• Verkehr in der Stadt: Potsdam prüft Durchfahrtsverbot und Ringbuslinie

Verkehr in der Stadt : Potsdam prüft Durchfahrtsverbot und Ringbuslinie

Das Stadtparlament hat am Montag mehrere Initiativen zum Verkehr beschlossen. Die der AfD fiel durch.

Potsdam diskutiert ein Durchfahrtsverbot für Lastkraftwagen.
Potsdam diskutiert ein Durchfahrtsverbot für Lastkraftwagen.Foto: Armin Weigel/ dpa (Symbolbild)

Potsdam - Ein mögliches Durchfahrtsverbot für Lastkraftwagen haben die Stadtverordneten am Montag beschlossen – trotz Bedenken, ob das auch überhaupt möglich ist. Antragsteller waren die Linken: Ihr Fraktionschef Hans-Jürgen Scharfenberg sagte, die Potsdamer benötigten weitere Maßnahmen zum Schutz vor Lärm und Schadstoffen. Mit einem Durchfahrtsverbot für Wagen mit einem Gewicht über 3,5 Tonnen würden auch die Hauptstraßen entlastet, so ein Argument der Linken.

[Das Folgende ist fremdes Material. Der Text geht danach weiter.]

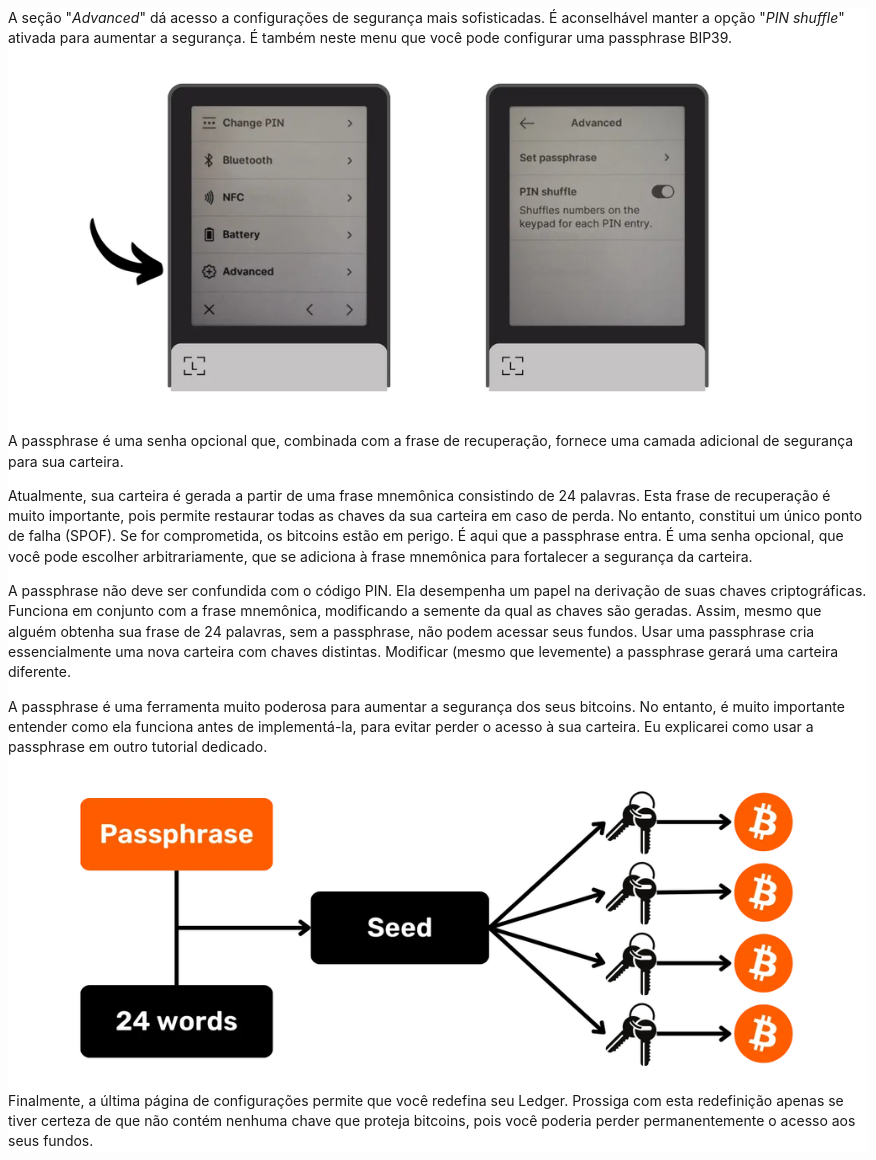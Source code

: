 A seção "*Advanced*" dá acesso a configurações de segurança mais sofisticadas. É aconselhável manter a opção "*PIN shuffle*" ativada para aumentar a segurança. É também neste menu que você pode configurar uma passphrase BIP39.

![LEDGER FLEX](assets/notext/28.webp)

A passphrase é uma senha opcional que, combinada com a frase de recuperação, fornece uma camada adicional de segurança para sua carteira.

Atualmente, sua carteira é gerada a partir de uma frase mnemônica consistindo de 24 palavras. Esta frase de recuperação é muito importante, pois permite restaurar todas as chaves da sua carteira em caso de perda. No entanto, constitui um único ponto de falha (SPOF). Se for comprometida, os bitcoins estão em perigo. É aqui que a passphrase entra. É uma senha opcional, que você pode escolher arbitrariamente, que se adiciona à frase mnemônica para fortalecer a segurança da carteira.

A passphrase não deve ser confundida com o código PIN. Ela desempenha um papel na derivação de suas chaves criptográficas. Funciona em conjunto com a frase mnemônica, modificando a semente da qual as chaves são geradas. Assim, mesmo que alguém obtenha sua frase de 24 palavras, sem a passphrase, não podem acessar seus fundos. Usar uma passphrase cria essencialmente uma nova carteira com chaves distintas. Modificar (mesmo que levemente) a passphrase gerará uma carteira diferente.

A passphrase é uma ferramenta muito poderosa para aumentar a segurança dos seus bitcoins. No entanto, é muito importante entender como ela funciona antes de implementá-la, para evitar perder o acesso à sua carteira. Eu explicarei como usar a passphrase em outro tutorial dedicado.

![LEDGER FLEX](assets/notext/29.webp)
Finalmente, a última página de configurações permite que você redefina seu Ledger. Prossiga com esta redefinição apenas se tiver certeza de que não contém nenhuma chave que proteja bitcoins, pois você poderia perder permanentemente o acesso aos seus fundos.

Trotz der mehrheitlichen Zustimmung gab es Zweifel an der Sinnhaftigkeit des Unterfangens. So handele es sich um ein vernachlässigbares Problem, zumal ein Verbot vermutlich rechtlich nicht durchsetzbar sei, sagte SPD-Fraktionschef Pete Heuer. Der CDU/ANW-Stadtverordnete Lars Eichert warnte ferner vor aufwendigen Kontrollen zur Durchsetzung eines solchen Verbots. Oberbürgermeister Mike Schubert (SPD) sagte zu, man werde bis November auch Erfahrungen in anderen Städten auswerten.

Auch weitere Anträge zum Verkehr wurden beschlossen: So ein Vorstoß der Linken für die Prüfung, ob an ausgewählten Straßen mit besonders hohen Bordsteinen vielleicht Schrägen angebracht werden können, damit Autos an der Fahrbahnseite wieder gefahrlos parken können. Als Beispiel, wo so etwas nötig sei, wurde die Kastanienallee genannt. Solche Schrägen müssten insbesondere auch für Straßen geprüft werden, die in der nächsten Zeit nicht erneuert werden können, hieß es.

Mögliche neue Ringbuslinie

Beschlossen wurde auch ein SPD-Antrag für eine mögliche neue Ringbuslinie zwischen dem Wissenschaftsstandorten Golm und dem Campus Jungfernsee. Diese neue Linie sollte neben Golm auch die Ortsteile Eiche und Bornim sowie die Fachhochschule am Bornstedter Feld miteinander verbinden, so die SPD-Idee. Bisher müssten Anwohner aus Golm zum Beispiel immer erst in die Innenstadt, wenn sie in Richtung Bornim fahren wollen, hieß es zur Begründung. Bis nächsten Herbst nun soll das Rathaus entscheiden, ob so eine Linie möglich ist.

Beschlossen wurde auch ein Vorstoß der CDU/AWN, am Kuhforter Damm, gegenüber der Ausfahrt des Sportgeländes des Vereins SG Grün-Weiß Golm, einen Verkehrsspiegel anzubringen. Das soll dort mehr Verkehrssicherheit erzeugen.

Eine Abfuhr erhielt dagegen ein erneuter Antrag der AfD für ein Straßensanierungskonzept bis 2030. Dieser Vorstoß wurde allerdings auf Antrag von SPD-Fraktionschef Heuer kassiert: Die Idee sei durch Verwaltungshandeln erledigt, sagte Heuer. Dem folgte eine große Mehrheit der Stadtverordneten. Schon im April war die AfD auf diese Weise gescheitert und hatte ihren Antrag dann noch einmal gestellt. Die Bauverwaltung hatte damals schon erklärt, man arbeite bereits am Abbau des mehr als 100 Millionen Euro großen Sanierungsstaus auf den Potsdamer Straßen.